Increasing consumption of pay-TV services in the APAC countries will ensure profits will grow significantly over the long term, according to a new report from Media Partners Asia.
Asia Pacific Pay-TV & Broadband Markets 2010 says industry fundamentals are strong, driven by the growth of next generation services, increasing customer spend, and the emergence of large markets for pay-TV advertising.
MPA executive director Vivek Couto said he expected consolidation within India and China: “There is scope for cash generation amongst leading pay-TV operators in India, China and Indonesia as consolidation grows and capitalization improves. Consolidation and M&A will also help boost profits in Japan, Korea and Taiwan. Profits will remain sizable in Australia and Malaysia but earnings are likely to be volatile in Singapore and Thailand. Amongst broadcasters, media groups with strong brands continue to make money. Exposure to large advertising and subscription markets is vital along with investment in local markets.”
Despite recessionary pressure over Asia in the last 12 months, an additional 26.6 million subscribers have been added to reach 340 million, a 46% penetration of TV homes. Between them China and India contributed more than 75% of subscribers added during 2009. Pay-TV remains popular in these areas, but lower ARPU means the returns can be low.
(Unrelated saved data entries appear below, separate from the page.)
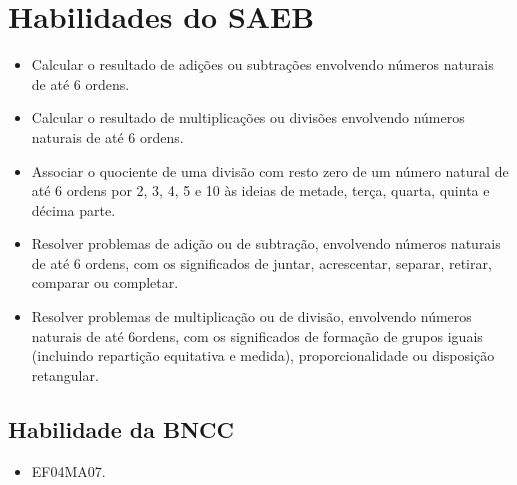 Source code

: \section{Habilidades do SAEB}

\begin{itemize}
\item Calcular o resultado de adições ou subtrações envolvendo números
naturais de até 6 ordens.
\item Calcular o resultado de multiplicações ou divisões envolvendo números
naturais de até 6 ordens.
\item Associar o quociente de uma divisão com resto zero de um número
natural de até 6 ordens por 2, 3, 4, 5 e 10 às ideias de metade, terça,
quarta, quinta e décima parte.
\item Resolver problemas de adição ou de subtração, envolvendo números
naturais de até 6 ordens, com os significados de juntar, acrescentar,
separar, retirar, comparar ou completar.
\item Resolver problemas de multiplicação ou de divisão, envolvendo números
naturais de até 6ordens, com os significados de formação de grupos
iguais (incluindo repartição equitativa e medida), proporcionalidade ou
disposição retangular.
\end{itemize}

\subsection{Habilidade da BNCC}

\begin{itemize}
\item EF04MA07.
\end{itemize}


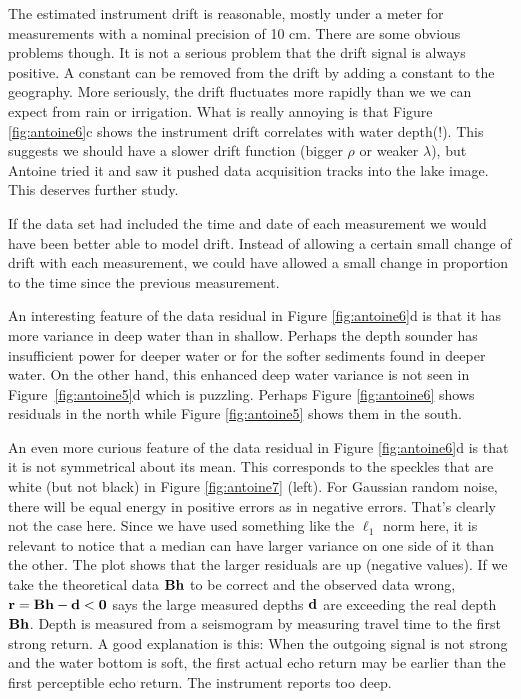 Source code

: \par
The estimated instrument drift is reasonable, mostly under a meter
for measurements with a nominal precision of 10 cm.
There are some obvious problems though.
It is not a serious problem that the drift signal is always positive.
A constant can be removed from the drift by adding a constant to the geography.
More seriously, the drift fluctuates
more rapidly than we we can expect from rain or irrigation.
What is really annoying is that
Figure \ref{fig:antoine6}c shows
the instrument drift correlates with water depth(!).
This suggests we should have a slower drift function
(bigger $\rho$ or weaker $\lambda$), but Antoine tried it and saw
it pushed data acquisition tracks into the lake image.
This deserves further study.

\par
If the data set had included the time and date of each measurement
we would have been better able to model drift.
Instead of allowing a certain small change of drift with each measurement,
we could have allowed a small change
in proportion to the time since the previous measurement.

\par
An interesting feature of the data residual in Figure \ref{fig:antoine6}d is
that it has more variance in deep water than in shallow.
Perhaps the depth sounder has insufficient power for deeper water
or for the softer sediments found in deeper water.
On the other hand, this enhanced deep water variance
is not seen in Figure~\ref{fig:antoine5}d which is puzzling.
Perhaps 
Figure \ref{fig:antoine6} shows residuals in the north while
Figure \ref{fig:antoine5} shows them in the south.

\par
An even more curious feature of the data residual
in Figure \ref{fig:antoine6}d is that it is not symmetrical
about its mean.
This corresponds to the speckles that are white
(but not black) in Figure \ref{fig:antoine7} (left).
For Gaussian random noise, there will be equal energy
in positive errors as in negative errors.
That's clearly not the case here.
Since we have used something like the $\ell_1$ norm here,
it is relevant to notice that a median can have larger variance
on one side of it than the other.
The plot shows that the larger residuals are up (negative values).
If we take the theoretical data
$\bold B\bold h$ to be correct and the observed data wrong,
$\bold r=\bold B\bold h-\bold d <\bold 0$
says the large measured depths $\bold d$ are exceeding the real depth
$\bold B\bold h$.
Depth is measured from a seismogram by measuring travel time
to the first strong return.
A good explanation is this:
When the outgoing signal is not strong and the water bottom is soft,
the first actual echo return
may be earlier than the first perceptible echo return.
The instrument reports too deep.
MPA estimates that by 2014, 446 million homes in Asia Pacific will be receiving pay-TV, growing to 513 million by 2020.
Digital cable deployment will pick up in India going forward as financing grows and technology costs fall. Large-scale cable markets Japan, China and Korea will complete digital conversion over the next decade.
The growth of DTH satellite will also prove important, especially in India, followed by Australasia, China, Indonesia, Malaysia, the Philippines and Vietnam.
IPTV will be driven by Japan, Korea, China, Hong Kong and Singapore.